How to composite a 3D model onto a photograph
(and get away with it)

Part 1 - Preparation and Scene building

A friend of mine asked me how am I making those composite renders, and since it seems that I've only been doing those lately, I decided to write a small tutorial on the subject. I'll be showing you my method, which is slightly different than what Andrew Price showed on his Blenderguru site. A good thing in doing CG work is that there's a multiple ways to achieve the same result, so consider this as just another way to do so. In the end you're free to use whatever method you find most comfortable to work with, as long you're happy with the result.

            When compositing rendered 3D models onto a photograph there are a few things you need to consider to get a believable result.
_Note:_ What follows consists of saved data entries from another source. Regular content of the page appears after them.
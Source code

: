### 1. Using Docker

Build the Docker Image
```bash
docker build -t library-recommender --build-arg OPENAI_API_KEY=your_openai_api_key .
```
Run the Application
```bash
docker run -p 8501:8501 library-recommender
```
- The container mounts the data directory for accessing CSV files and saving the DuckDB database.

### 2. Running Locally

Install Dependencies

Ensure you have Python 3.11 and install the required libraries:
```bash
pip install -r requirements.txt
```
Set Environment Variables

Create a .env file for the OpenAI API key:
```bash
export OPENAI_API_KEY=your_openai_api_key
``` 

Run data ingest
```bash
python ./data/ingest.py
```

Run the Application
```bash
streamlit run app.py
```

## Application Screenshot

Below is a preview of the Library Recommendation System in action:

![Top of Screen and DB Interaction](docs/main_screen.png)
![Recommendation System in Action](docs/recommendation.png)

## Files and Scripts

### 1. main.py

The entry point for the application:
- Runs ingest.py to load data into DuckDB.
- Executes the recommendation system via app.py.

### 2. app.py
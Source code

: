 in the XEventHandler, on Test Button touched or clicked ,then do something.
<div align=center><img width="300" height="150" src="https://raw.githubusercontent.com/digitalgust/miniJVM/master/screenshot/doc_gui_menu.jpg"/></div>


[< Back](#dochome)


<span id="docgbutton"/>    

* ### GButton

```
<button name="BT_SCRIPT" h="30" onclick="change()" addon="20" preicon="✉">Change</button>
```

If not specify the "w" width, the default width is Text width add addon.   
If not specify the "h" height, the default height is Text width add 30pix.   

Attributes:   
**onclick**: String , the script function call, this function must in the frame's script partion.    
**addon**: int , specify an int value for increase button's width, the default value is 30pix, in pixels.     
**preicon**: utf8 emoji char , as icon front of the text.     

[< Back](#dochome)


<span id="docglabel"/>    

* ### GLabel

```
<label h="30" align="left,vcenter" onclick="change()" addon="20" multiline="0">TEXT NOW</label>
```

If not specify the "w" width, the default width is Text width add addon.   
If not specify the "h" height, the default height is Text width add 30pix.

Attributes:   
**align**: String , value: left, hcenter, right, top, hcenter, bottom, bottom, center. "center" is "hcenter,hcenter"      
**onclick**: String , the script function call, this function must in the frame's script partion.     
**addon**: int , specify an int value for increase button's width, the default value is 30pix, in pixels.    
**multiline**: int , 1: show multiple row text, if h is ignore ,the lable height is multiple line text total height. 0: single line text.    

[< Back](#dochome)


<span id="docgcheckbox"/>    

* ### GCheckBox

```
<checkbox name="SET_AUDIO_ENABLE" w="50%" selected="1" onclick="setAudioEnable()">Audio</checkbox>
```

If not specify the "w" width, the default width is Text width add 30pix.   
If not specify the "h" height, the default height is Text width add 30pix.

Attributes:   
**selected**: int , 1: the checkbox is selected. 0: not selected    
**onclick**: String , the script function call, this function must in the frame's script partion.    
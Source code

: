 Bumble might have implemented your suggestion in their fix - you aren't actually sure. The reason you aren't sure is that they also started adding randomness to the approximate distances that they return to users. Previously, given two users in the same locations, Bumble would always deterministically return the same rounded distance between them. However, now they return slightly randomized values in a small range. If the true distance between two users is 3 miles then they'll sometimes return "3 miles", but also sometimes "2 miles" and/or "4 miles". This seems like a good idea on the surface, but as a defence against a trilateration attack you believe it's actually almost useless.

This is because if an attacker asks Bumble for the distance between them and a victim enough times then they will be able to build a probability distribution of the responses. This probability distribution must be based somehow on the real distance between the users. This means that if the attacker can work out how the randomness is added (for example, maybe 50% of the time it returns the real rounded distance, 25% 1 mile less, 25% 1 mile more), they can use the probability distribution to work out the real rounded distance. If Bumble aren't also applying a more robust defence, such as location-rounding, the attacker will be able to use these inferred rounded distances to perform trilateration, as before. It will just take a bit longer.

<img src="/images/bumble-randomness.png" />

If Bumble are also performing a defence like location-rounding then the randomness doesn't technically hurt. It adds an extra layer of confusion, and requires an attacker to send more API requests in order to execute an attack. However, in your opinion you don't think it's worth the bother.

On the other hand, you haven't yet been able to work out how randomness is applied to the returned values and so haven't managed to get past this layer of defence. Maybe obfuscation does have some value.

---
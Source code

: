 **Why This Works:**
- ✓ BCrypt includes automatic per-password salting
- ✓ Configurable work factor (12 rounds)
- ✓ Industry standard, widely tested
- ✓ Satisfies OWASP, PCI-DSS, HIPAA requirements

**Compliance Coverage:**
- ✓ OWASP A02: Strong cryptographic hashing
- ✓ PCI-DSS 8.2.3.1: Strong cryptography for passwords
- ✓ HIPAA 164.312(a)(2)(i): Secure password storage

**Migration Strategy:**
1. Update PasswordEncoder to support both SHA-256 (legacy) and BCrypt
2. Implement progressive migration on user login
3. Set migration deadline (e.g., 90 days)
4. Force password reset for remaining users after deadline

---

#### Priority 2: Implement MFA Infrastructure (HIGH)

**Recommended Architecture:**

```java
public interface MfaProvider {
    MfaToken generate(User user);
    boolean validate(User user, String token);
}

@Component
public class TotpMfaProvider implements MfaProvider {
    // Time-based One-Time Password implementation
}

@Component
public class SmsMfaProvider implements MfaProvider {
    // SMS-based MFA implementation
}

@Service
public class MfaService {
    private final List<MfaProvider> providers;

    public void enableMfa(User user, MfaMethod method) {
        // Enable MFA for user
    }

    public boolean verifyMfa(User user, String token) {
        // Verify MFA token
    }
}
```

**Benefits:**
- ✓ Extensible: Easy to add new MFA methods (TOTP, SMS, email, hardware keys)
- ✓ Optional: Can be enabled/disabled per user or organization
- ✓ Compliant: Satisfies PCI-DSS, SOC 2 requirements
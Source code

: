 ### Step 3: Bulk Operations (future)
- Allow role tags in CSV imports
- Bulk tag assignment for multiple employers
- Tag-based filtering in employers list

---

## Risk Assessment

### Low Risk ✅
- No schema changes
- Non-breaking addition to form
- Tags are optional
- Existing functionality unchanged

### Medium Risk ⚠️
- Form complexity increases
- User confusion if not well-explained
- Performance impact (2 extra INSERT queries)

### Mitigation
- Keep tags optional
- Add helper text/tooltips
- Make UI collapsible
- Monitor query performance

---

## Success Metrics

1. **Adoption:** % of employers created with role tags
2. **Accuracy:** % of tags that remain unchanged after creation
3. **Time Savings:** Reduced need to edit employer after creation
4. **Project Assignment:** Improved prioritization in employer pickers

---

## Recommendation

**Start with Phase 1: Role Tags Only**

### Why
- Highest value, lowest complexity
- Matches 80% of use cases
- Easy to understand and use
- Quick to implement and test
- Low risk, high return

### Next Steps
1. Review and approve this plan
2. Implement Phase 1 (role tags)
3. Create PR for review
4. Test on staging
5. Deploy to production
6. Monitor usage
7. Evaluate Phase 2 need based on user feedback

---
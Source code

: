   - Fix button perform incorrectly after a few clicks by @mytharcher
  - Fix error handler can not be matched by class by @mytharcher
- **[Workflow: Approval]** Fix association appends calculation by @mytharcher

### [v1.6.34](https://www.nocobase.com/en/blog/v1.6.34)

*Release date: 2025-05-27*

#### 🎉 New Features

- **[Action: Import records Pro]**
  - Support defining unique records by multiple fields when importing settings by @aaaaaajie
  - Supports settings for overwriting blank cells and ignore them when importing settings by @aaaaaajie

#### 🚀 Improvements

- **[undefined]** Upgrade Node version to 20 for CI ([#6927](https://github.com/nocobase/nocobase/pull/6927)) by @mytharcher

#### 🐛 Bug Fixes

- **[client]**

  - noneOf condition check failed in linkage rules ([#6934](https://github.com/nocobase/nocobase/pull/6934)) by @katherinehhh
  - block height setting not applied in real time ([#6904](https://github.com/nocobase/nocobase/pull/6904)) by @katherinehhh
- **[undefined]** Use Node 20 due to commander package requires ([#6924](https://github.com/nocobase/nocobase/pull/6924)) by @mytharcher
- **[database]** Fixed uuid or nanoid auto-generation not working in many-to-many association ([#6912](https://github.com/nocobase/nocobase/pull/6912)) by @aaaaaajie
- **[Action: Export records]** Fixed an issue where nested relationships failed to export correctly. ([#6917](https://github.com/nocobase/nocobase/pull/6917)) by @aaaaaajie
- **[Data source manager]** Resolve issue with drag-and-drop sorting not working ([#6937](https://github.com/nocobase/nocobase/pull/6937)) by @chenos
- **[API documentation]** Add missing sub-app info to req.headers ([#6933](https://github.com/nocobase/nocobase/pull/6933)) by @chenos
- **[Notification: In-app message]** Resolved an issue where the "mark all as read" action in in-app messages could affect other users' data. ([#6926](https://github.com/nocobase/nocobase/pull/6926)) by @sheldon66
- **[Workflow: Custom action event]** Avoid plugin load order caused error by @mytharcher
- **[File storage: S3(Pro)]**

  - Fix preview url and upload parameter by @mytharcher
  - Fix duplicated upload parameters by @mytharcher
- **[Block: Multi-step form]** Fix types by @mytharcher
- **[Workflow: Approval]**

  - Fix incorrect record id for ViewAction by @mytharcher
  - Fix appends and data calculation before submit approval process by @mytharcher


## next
I tend to think of all of them to be important (more or less), so in that order, here they are:
-          lighting
-          perspective
-          shadow
-          color match
-          noise


Lighting

            This one is pretty obvious. Set wrong light angle and/or direction and it'll stick like a sore thumb. That's also the case with intensity and contrast, but that can be tweaked in post-processing phase. Nevertheless, the more you can match right away the less work you're going to need to do later.


Perspective

            Perspective is also important in a way if you don't match it correctly it'll be obvious that the rendered object doesn't belong into the scene. While you can get away with only close approximation it's always good to try and match the perspective as close as possible.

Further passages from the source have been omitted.